FIG. 2A is an example printout of the example relational database structure of FIG. 1B stored as an XML file. The XML file begins with a declaration 205, which defines the XML version of the document. Following this is a comment 210 noting that the XML file contains a trading partners relational database stored in XML. The next line defines the beginning of a root element for the XML file with a data tag <database_TradingPartner> 220, and the last line defines the end of the root element with the a data tag </database_TradingPartner> 225.
 The TradingPartner table is stored in the XML file as a TradingPartner element 230. Every row of the TradingPartner table is stored as an instance element, such as a first instance element 232, in the TradingPartner element 230. Within each instance element of the TradingPartner element 230 are column elements 234, which store data values for the TradingPartner table. A primary key for the TradingPartner table may be identified by a data tag, or the primary key may be defined in the software that manages the plain text relational database.
 The accountsReceivableContact (ARC) table is a child table of the TradingPartner table, and the ARC table is stored as an ARC element 240. Every row of the ARC table is stored as an instance element, such as a first instance element 242, in the ARC element 240. Within each instance element of the ARC element 240 are column elements 244, which store data values for the ARC table.

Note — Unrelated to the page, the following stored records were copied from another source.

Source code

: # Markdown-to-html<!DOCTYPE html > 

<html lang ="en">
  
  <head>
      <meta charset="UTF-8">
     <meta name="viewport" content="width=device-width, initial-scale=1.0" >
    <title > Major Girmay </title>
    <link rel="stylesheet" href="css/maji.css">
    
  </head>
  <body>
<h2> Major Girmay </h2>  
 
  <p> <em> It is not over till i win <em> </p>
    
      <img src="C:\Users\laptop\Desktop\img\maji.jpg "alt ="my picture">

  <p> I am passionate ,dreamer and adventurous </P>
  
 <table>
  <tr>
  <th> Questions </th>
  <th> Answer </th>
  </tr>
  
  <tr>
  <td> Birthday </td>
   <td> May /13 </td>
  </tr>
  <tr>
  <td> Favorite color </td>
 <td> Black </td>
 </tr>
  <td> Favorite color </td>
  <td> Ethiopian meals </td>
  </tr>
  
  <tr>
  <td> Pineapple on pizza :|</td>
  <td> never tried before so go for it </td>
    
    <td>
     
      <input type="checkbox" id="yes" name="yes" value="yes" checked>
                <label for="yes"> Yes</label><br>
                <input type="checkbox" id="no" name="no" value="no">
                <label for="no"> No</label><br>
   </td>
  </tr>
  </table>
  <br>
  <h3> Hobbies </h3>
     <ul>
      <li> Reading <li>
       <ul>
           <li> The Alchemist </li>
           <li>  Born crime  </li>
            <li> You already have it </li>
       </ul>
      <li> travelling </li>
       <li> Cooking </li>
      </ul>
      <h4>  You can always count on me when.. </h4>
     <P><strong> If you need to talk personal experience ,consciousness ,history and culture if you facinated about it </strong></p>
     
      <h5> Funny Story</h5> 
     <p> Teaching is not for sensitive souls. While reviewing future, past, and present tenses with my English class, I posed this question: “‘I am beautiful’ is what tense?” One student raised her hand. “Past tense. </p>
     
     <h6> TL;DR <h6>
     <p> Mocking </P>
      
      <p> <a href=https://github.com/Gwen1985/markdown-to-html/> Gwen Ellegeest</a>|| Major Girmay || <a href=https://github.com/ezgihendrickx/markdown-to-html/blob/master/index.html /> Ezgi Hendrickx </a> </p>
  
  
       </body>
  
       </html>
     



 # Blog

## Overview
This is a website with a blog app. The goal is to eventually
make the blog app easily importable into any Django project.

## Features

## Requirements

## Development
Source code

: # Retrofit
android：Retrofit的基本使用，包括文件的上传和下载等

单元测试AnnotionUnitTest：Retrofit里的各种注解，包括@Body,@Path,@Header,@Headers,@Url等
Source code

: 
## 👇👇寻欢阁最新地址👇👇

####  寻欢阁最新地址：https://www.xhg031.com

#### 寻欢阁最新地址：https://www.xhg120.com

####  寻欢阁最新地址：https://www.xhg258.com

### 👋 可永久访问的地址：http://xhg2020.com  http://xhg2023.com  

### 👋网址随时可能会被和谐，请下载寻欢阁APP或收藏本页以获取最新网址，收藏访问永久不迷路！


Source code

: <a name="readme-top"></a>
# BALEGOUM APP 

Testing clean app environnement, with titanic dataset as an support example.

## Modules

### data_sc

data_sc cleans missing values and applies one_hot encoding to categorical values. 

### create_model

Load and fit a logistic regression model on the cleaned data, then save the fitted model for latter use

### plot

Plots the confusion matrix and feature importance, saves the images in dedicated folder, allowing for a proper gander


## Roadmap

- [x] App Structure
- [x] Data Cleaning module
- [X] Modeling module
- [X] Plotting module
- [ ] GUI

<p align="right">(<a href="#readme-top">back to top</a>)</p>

 As before, a primary key for the ARC table may be identified by a data tag, or the primary key may be defined in the software that manages the plain text relational database. In the example presented, the primary key for the ARC table is a compound primary key having a foreign key, TP_Identifier, and a local key, contactName.
 The accountsPayableContact (APC) table is also a child table of the TradingPartner table, and the APC table is stored as an APC element 250. The APC element 250 has sub-elements similar to the ARC element 240.

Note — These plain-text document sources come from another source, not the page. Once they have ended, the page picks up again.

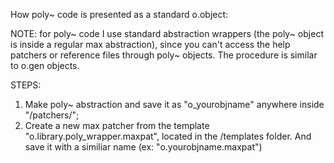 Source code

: How poly~ code is presented as a standard o.object: 

NOTE: for poly~ code I use standard abstraction wrappers (the poly~ object is inside a regular max abstraction), since you can't access the help patchers or reference files through poly~ objects. The procedure is similar to o.gen objects.

STEPS: 
1) Make poly~ abstraction and save it as "o_yourobjname" anywhere inside "/patchers/"; 
2) Create a new max patcher from the template "o.library.poly_wrapper.maxpat", located in the /templates folder. And save it with a similiar name 
(ex: "o.yourobjname.maxpat")


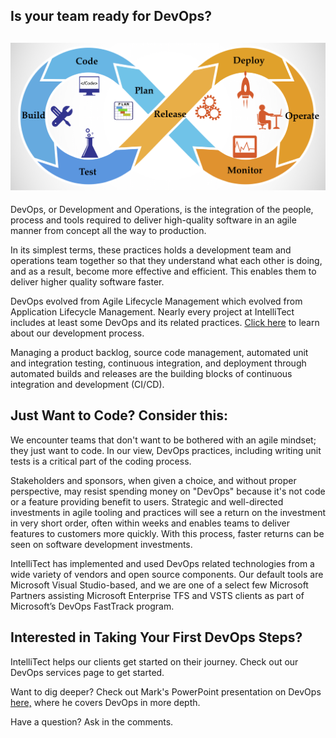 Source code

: 
## Is your team ready for DevOps?

## ![](https://raw.githubusercontent.com/worseTyler/MarkdownBlogs/main/2018/07/start-devops-journey/images/DevOps-infinity-graphic.png)

DevOps, or Development and Operations, is the integration of the people, process and tools required to deliver high-quality software in an agile manner from concept all the way to production.

In its simplest terms, these practices holds a development team and operations team together so that they understand what each other is doing, and as a result, become more effective and efficient. This enables them to deliver higher quality software faster.

DevOps evolved from Agile Lifecycle Management which evolved from Application Lifecycle Management. Nearly every project at IntelliTect includes at least some DevOps and its related practices. [Click here](/developmentprocess/) to learn about our development process.

Managing a product backlog, source code management, automated unit and integration testing, continuous integration, and deployment through automated builds and releases are the building blocks of continuous integration and development (CI/CD).

## Just Want to Code? Consider this:

We encounter teams that don't want to be bothered with an agile mindset; they just want to code. In our view, DevOps practices, including writing unit tests is a critical part of the coding process.

Stakeholders and sponsors, when given a choice, and without proper perspective, may resist spending money on "DevOps" because it's not code or a feature providing benefit to users. Strategic and well-directed investments in agile tooling and practices will see a return on the investment in very short order, often within weeks and enables teams to deliver features to customers more quickly. With this process, faster returns can be seen on software development investments.

IntelliTect has implemented and used DevOps related technologies from a wide variety of vendors and open source components. Our default tools are Microsoft Visual Studio-based, and we are one of a select few Microsoft Partners assisting Microsoft Enterprise TFS and VSTS clients as part of Microsoft’s DevOps FastTrack program.

## Interested in Taking Your First DevOps Steps?

IntelliTect helps our clients get started on their journey. Check out our DevOps services page to get started.

Want to dig deeper? Check out Mark's PowerPoint presentation on DevOps [here,](https://intellitect.com/devops-presentation-reality-or-fiction/) where he covers DevOps in more depth.

Have a question? Ask in the comments.
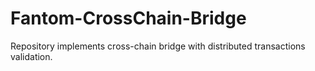 # Fantom-CrossChain-Bridge
Repository implements cross-chain bridge with distributed transactions validation.
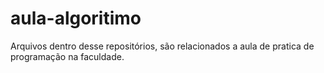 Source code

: # aula-algoritimo
Arquivos dentro desse repositórios, são relacionados a aula de pratica de programação na faculdade.
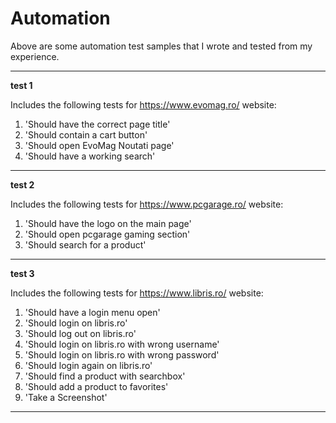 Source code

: # Automation 

Above are some automation test samples that I wrote and tested from my experience.  

-----------------

**test 1**

Includes the following tests for https://www.evomag.ro/ website:

1. 'Should have the correct page title'
2. 'Should contain a cart button'
3. 'Should open EvoMag Noutati page'
4. 'Should have a working search'

-----------------

**test 2**

Includes the following tests for https://www.pcgarage.ro/ website:

1. 'Should have the logo on the main page'
2. 'Should open pcgarage gaming section'
3. 'Should search for a product'

-----------------

**test 3**

Includes the following tests for https://www.libris.ro/ website:

1. 'Should have a login menu open'
2. 'Should login on libris.ro'
3. 'Should log out on libris.ro'
4. 'Should login on libris.ro with wrong username'
5. 'Should login on libris.ro with wrong password'
6. 'Should login again on libris.ro'
7. 'Should find a product with searchbox'
8. 'Should add a product to favorites'
9. 'Take a Screenshot'

-----------------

 In this example plain text relational database, the column elements are defined by tags that have the same names as the table attributes. However, the tags used to identify columns within each instance may also be generic, such as <column1>data</column1>, <column2>data</column2>, <column3>data</column3>, and a correlation between the columns for each table and the attribute names for each table may be defined elsewhere in the plain text relational database. Moreover, all the tags used may be generic, and various names for the database may be defined in a metadata section (i.e., a database schema section) of the plain text relational database.
 In addition, parent-child relationships for the relational database may be stored using the parent-child relationships of elements in the plain text. FIG. 2B is an example printout of the example relational database structure of FIG. 1B stored as another XML file.

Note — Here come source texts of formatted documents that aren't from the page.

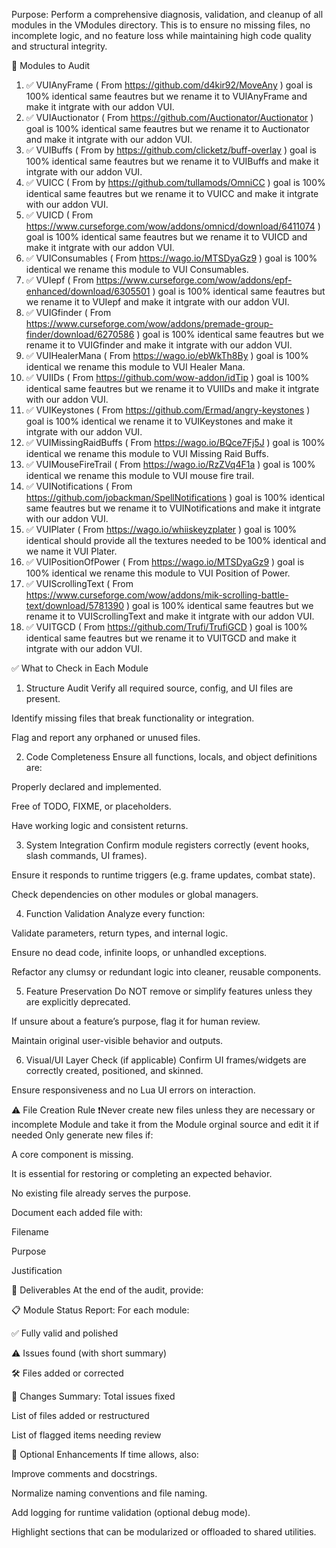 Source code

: Purpose:
Perform a comprehensive diagnosis, validation, and cleanup of all modules in the VModules directory. This is to ensure no missing files, no incomplete logic, and no feature loss while maintaining high code quality and structural integrity.

📁 Modules to Audit
1. ✅ VUIAnyFrame    ( From https://github.com/d4kir92/MoveAny )  goal is 100% identical same feautres but we rename it to VUIAnyFrame and make it intgrate with our addon VUI.
2. ✅ VUIAuctionator  ( From https://github.com/Auctionator/Auctionator ) goal is 100% identical same feautres but we rename it to Auctionator and make it intgrate with our addon VUI.
3. ✅ VUIBuffs       ( From by https://github.com/clicketz/buff-overlay ) goal is 100% identical same feautres but we rename it to VUIBuffs and make it intgrate with our addon VUI.
4. ✅ VUICC     ( From by https://github.com/tullamods/OmniCC )  goal is 100% identical same feautres but we rename it to VUICC and make it intgrate with our addon VUI.
5. ✅ VUICD   ( From https://www.curseforge.com/wow/addons/omnicd/download/6411074 ) goal is 100% identical same feautres but we rename it to VUICD and make it intgrate with our addon VUI.
6. ✅ VUIConsumables ( From  https://wago.io/MTSDyaGz9 ) goal is 100% identical we rename this module to VUI Consumables.
7. ✅ VUIepf ( From https://www.curseforge.com/wow/addons/epf-enhanced/download/6305501 ) goal is 100% identical same feautres but we rename it to VUIepf and make it intgrate with our addon VUI.
8. ✅ VUIGfinder ( From https://www.curseforge.com/wow/addons/premade-group-finder/download/6270586 ) goal is 100% identical same feautres but we rename it to VUIGfinder and make it intgrate with our addon VUI.
9. ✅ VUIHealerMana ( From https://wago.io/ebWkTh8By ) goal is 100% identical we rename this module to VUI Healer Mana.
10. ✅ VUIIDs   ( From https://github.com/wow-addon/idTip ) goal is 100% identical same feautres but we rename it to VUIIDs and make it intgrate with our addon VUI.
11. ✅ VUIKeystones ( From https://github.com/Ermad/angry-keystones ) goal is 100% identical we rename it to VUIKeystones and make it intgrate with our addon VUI.
12. ✅ VUIMissingRaidBuffs ( From https://wago.io/BQce7Fj5J ) goal is 100% identical we rename this module to VUI Missing Raid Buffs.
13. ✅ VUIMouseFireTrail ( From https://wago.io/RzZVq4F1a ) goal is 100% identical we rename this module to VUI mouse fire trail.
14. ✅ VUINotifications ( From https://github.com/jobackman/SpellNotifications ) goal is 100% identical same feautres but we rename it to VUINotifications and make it intgrate with our addon VUI.
15. ✅ VUIPlater ( From https://wago.io/whiiskeyzplater ) goal is 100% identical should provide all the textures needed to be 100% identical and we name it VUI Plater.
16. ✅ VUIPositionOfPower ( From  https://wago.io/MTSDyaGz9 ) goal is 100% identical we rename this module to VUI Position of Power.
17. ✅ VUIScrollingText  ( From https://www.curseforge.com/wow/addons/mik-scrolling-battle-text/download/5781390 ) goal is 100% identical same feautres but we rename it to VUIScrollingText and make it intgrate with our addon VUI.
18. ✅ VUITGCD    ( From https://github.com/Trufi/TrufiGCD ) goal is 100% identical same feautres but we rename it to VUITGCD and make it intgrate with our addon VUI.

✅ What to Check in Each Module
1. Structure Audit
Verify all required source, config, and UI files are present.

Identify missing files that break functionality or integration.

Flag and report any orphaned or unused files.

2. Code Completeness
Ensure all functions, locals, and object definitions are:

Properly declared and implemented.

Free of TODO, FIXME, or placeholders.

Have working logic and consistent returns.

3. System Integration
Confirm module registers correctly (event hooks, slash commands, UI frames).

Ensure it responds to runtime triggers (e.g. frame updates, combat state).

Check dependencies on other modules or global managers.

4. Function Validation
Analyze every function:

Validate parameters, return types, and internal logic.

Ensure no dead code, infinite loops, or unhandled exceptions.

Refactor any clumsy or redundant logic into cleaner, reusable components.

5. Feature Preservation
Do NOT remove or simplify features unless they are explicitly deprecated.

If unsure about a feature’s purpose, flag it for human review.

Maintain original user-visible behavior and outputs.

6. Visual/UI Layer Check (if applicable)
Confirm UI frames/widgets are correctly created, positioned, and skinned.

Ensure responsiveness and no Lua UI errors on interaction.

⚠️ File Creation Rule
❗️Never create new files unless they are necessary or incomplete Module and take it from the Module orginal source and edit it if needed
Only generate new files if:

A core component is missing.

It is essential for restoring or completing an expected behavior.

No existing file already serves the purpose.

Document each added file with:

Filename

Purpose

Justification

🧪 Deliverables
At the end of the audit, provide:

📋 Module Status Report:
For each module:

✅ Fully valid and polished

⚠️ Issues found (with short summary)

🛠️ Files added or corrected

📁 Changes Summary:
Total issues fixed

List of files added or restructured

List of flagged items needing review

🔁 Optional Enhancements
If time allows, also:

Improve comments and docstrings.

Normalize naming conventions and file naming.

Add logging for runtime validation (optional debug mode).

Highlight sections that can be modularized or offloaded to shared utilities.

 In FIG. 2B, the TradingPartner table is stored as a root element 260. A portion of the ARC table is stored as an ARC element 270 within an instance element of the root element 260. Column elements 272 no longer include the foreign key, TP_Identifier, because only those portions of the ARC table that have this foreign key are stored within the corresponding instance element of the root element 260.
 The relational database structure of FIG. 1B and the corresponding XML files of FIGS. 2A and 2B are presented by way of example only. Different applications of the systems and techniques described may utilize different relational database structures. Moreover, many alternative data models for use in storing relational database information in plain text using tags defining data semantics are possible.
FIG. 3 is a logic flow diagram of a method of developing a system to store and retrieve information using a data file storing text data, including tags identifying data semantics for a relational database model. The method begins at 300, in which a software developer creates tags for a text-based relational database. As discussed above, these tags may be generic or may be specific to the data to be stored. For example, a software developer may generate tags that clearly identify tables and attributes applicable to a particular problem space.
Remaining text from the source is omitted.